Top of MATERIALS PROVIDED

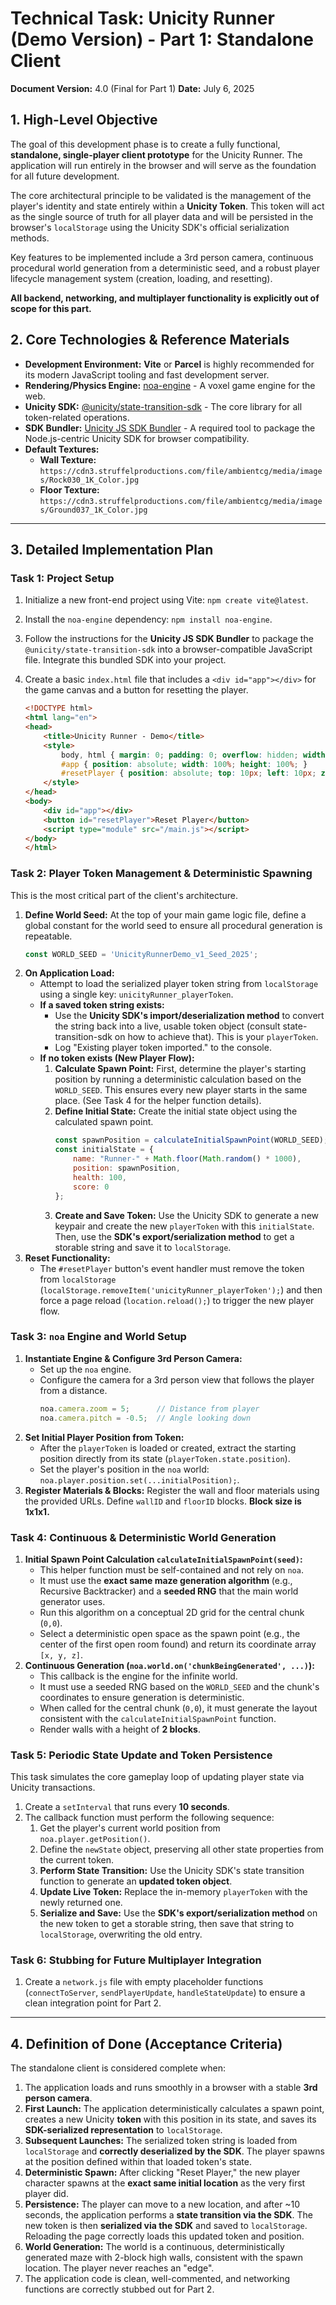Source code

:# **Technical Task: Unicity Runner (Demo Version) - Part 1: Standalone Client**

**Document Version:** 4.0 (Final for Part 1)
**Date:** July 6, 2025

## **1. High-Level Objective**

The goal of this development phase is to create a fully functional, **standalone, single-player client prototype** for the Unicity Runner. The application will run entirely in the browser and will serve as the foundation for all future development.

The core architectural principle to be validated is the management of the player's identity and state entirely within a **Unicity Token**. This token will act as the single source of truth for all player data and will be persisted in the browser's `localStorage` using the Unicity SDK's official serialization methods.

Key features to be implemented include a 3rd person camera, continuous procedural world generation from a deterministic seed, and a robust player lifecycle management system (creation, loading, and resetting).

**All backend, networking, and multiplayer functionality is explicitly out of scope for this part.**

## **2. Core Technologies & Reference Materials**

*   **Development Environment:** **Vite** or **Parcel** is highly recommended for its modern JavaScript tooling and fast development server.
*   **Rendering/Physics Engine:** [noa-engine](https://github.com/fenomas/noa) - A voxel game engine for the web.
*   **Unicity SDK:** [@unicity/state-transition-sdk](https://github.com/unicitynetwork/state-transition-sdk) - The core library for all token-related operations.
*   **SDK Bundler:** [Unicity JS SDK Bundler](https://github.com/unicitynetwork/android-wallet/tree/main/js-sdk-bundler) - A required tool to package the Node.js-centric Unicity SDK for browser compatibility.
*   **Default Textures:**
    *   **Wall Texture:** `https://cdn3.struffelproductions.com/file/ambientcg/media/images/Rock030_1K_Color.jpg`
    *   **Floor Texture:** `https://cdn3.struffelproductions.com/file/ambientcg/media/images/Ground037_1K_Color.jpg`

---

## **3. Detailed Implementation Plan**

### **Task 1: Project Setup**

1.  Initialize a new front-end project using Vite: `npm create vite@latest`.
2.  Install the `noa-engine` dependency: `npm install noa-engine`.
3.  Follow the instructions for the **Unicity JS SDK Bundler** to package the `@unicity/state-transition-sdk` into a browser-compatible JavaScript file. Integrate this bundled SDK into your project.
4.  Create a basic `index.html` file that includes a `<div id="app"></div>` for the game canvas and a button for resetting the player.

    ```html
    <!DOCTYPE html>
    <html lang="en">
    <head>
        <title>Unicity Runner - Demo</title>
        <style>
            body, html { margin: 0; padding: 0; overflow: hidden; width: 100%; height: 100%; }
            #app { position: absolute; width: 100%; height: 100%; }
            #resetPlayer { position: absolute; top: 10px; left: 10px; z-index: 10; padding: 10px; font-family: sans-serif; cursor: pointer; }
        </style>
    </head>
    <body>
        <div id="app"></div>
        <button id="resetPlayer">Reset Player</button>
        <script type="module" src="/main.js"></script>
    </body>
    </html>
    ```

### **Task 2: Player Token Management & Deterministic Spawning**

This is the most critical part of the client's architecture.

1.  **Define World Seed:** At the top of your main game logic file, define a global constant for the world seed to ensure all procedural generation is repeatable.
    ```javascript
    const WORLD_SEED = 'UnicityRunnerDemo_v1_Seed_2025';
    ```
2.  **On Application Load:**
    *   Attempt to load the serialized player token string from `localStorage` using a single key: `unicityRunner_playerToken`.
    *   **If a saved token string exists:**
        *   Use the **Unicity SDK's import/deserialization method** to convert the string back into a live, usable token object (consult state-transition-sdk on how to achieve that). This is your `playerToken`.
        *   Log "Existing player token imported." to the console.
    *   **If no token exists (New Player Flow):**
        1.  **Calculate Spawn Point:** First, determine the player's starting position by running a deterministic calculation based on the `WORLD_SEED`. This ensures every new player starts in the same place. (See Task 4 for the helper function details).
        2.  **Define Initial State:** Create the initial state object using the calculated spawn point.
            ```javascript
            const spawnPosition = calculateInitialSpawnPoint(WORLD_SEED);
            const initialState = {
                name: "Runner-" + Math.floor(Math.random() * 1000),
                position: spawnPosition,
                health: 100,
                score: 0
            };
            ```
        3.  **Create and Save Token:** Use the Unicity SDK to generate a new keypair and create the new `playerToken` with this `initialState`. Then, use the **SDK's export/serialization method** to get a storable string and save it to `localStorage`.
3.  **Reset Functionality:**
    *   The `#resetPlayer` button's event handler must remove the token from `localStorage` (`localStorage.removeItem('unicityRunner_playerToken');`) and then force a page reload (`location.reload();`) to trigger the new player flow.

### **Task 3: `noa` Engine and World Setup**

1.  **Instantiate Engine & Configure 3rd Person Camera:**
    *   Set up the `noa` engine.
    *   Configure the camera for a 3rd person view that follows the player from a distance.
        ```javascript
        noa.camera.zoom = 5;      // Distance from player
        noa.camera.pitch = -0.5;  // Angle looking down
        ```
2.  **Set Initial Player Position from Token:**
    *   After the `playerToken` is loaded or created, extract the starting position directly from its state (`playerToken.state.position`).
    *   Set the player's position in the `noa` world: `noa.player.position.set(...initialPosition);`.
3.  **Register Materials & Blocks:** Register the wall and floor materials using the provided URLs. Define `wallID` and `floorID` blocks. **Block size is 1x1x1.**

### **Task 4: Continuous & Deterministic World Generation**

1.  **Initial Spawn Point Calculation `calculateInitialSpawnPoint(seed)`:**
    *   This helper function must be self-contained and not rely on `noa`.
    *   It must use the **exact same maze generation algorithm** (e.g., Recursive Backtracker) and a **seeded RNG** that the main world generator uses.
    *   Run this algorithm on a conceptual 2D grid for the central chunk (`0,0`).
    *   Select a deterministic open space as the spawn point (e.g., the center of the first open room found) and return its coordinate array `[x, y, z]`.
2.  **Continuous Generation (`noa.world.on('chunkBeingGenerated', ...)`):**
    *   This callback is the engine for the infinite world.
    *   It must use a seeded RNG based on the `WORLD_SEED` and the chunk's coordinates to ensure generation is deterministic.
    *   When called for the central chunk (`0,0`), it must generate the layout consistent with the `calculateInitialSpawnPoint` function.
    *   Render walls with a height of **2 blocks**.

### **Task 5: Periodic State Update and Token Persistence**

This task simulates the core gameplay loop of updating player state via Unicity transactions.

1.  Create a `setInterval` that runs every **10 seconds**.
2.  The callback function must perform the following sequence:
    1.  Get the player's current world position from `noa.player.getPosition()`.
    2.  Define the `newState` object, preserving all other state properties from the current token.
    3.  **Perform State Transition:** Use the Unicity SDK's state transition function to generate an **updated token object**.
    4.  **Update Live Token:** Replace the in-memory `playerToken` with the newly returned one.
    5.  **Serialize and Save:** Use the **SDK's export/serialization method** on the new token to get a storable string, then save that string to `localStorage`, overwriting the old entry.

### **Task 6: Stubbing for Future Multiplayer Integration**

1.  Create a `network.js` file with empty placeholder functions (`connectToServer`, `sendPlayerUpdate`, `handleStateUpdate`) to ensure a clean integration point for Part 2.

---

## **4. Definition of Done (Acceptance Criteria)**

The standalone client is considered complete when:
1.  The application loads and runs smoothly in a browser with a stable **3rd person camera**.
2.  **First Launch:** The application deterministically calculates a spawn point, creates a new Unicity **token** with this position in its state, and saves its **SDK-serialized representation** to `localStorage`.
3.  **Subsequent Launches:** The serialized token string is loaded from `localStorage` and **correctly deserialized by the SDK**. The player spawns at the position defined within that loaded token's state.
4.  **Deterministic Spawn:** After clicking "Reset Player," the new player character spawns at the **exact same initial location** as the very first player did.
5.  **Persistence:** The player can move to a new location, and after ~10 seconds, the application performs a **state transition via the SDK**. The new token is then **serialized via the SDK** and saved to `localStorage`. Reloading the page correctly loads this updated token and position.
6.  **World Generation:** The world is a continuous, deterministically generated maze with 2-block high walls, consistent with the spawn location. The player never reaches an "edge".
7.  The application code is clean, well-commented, and networking functions are correctly stubbed out for Part 2.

Bottom of MATERIALS PROVIDED

- WHAT YOU SHOULD DO
Copy the lines above exactly, beginning at the line that has "The goal of" and stopping after the line that has "The core architectural", and omit the rest.

- ANSWER FOR THE TASK
The goal of this development phase is to create a fully functional, **standalone, single-player client prototype** for the Unicity Runner. The application will run entirely in the browser and will serve as the foundation for all future development.

The core architectural principle to be validated is the management of the player's identity and state entirely within a **Unicity Token**. This token will act as the single source of truth for all player data and will be persisted in the browser's `localStorage` using the Unicity SDK's official serialization methods.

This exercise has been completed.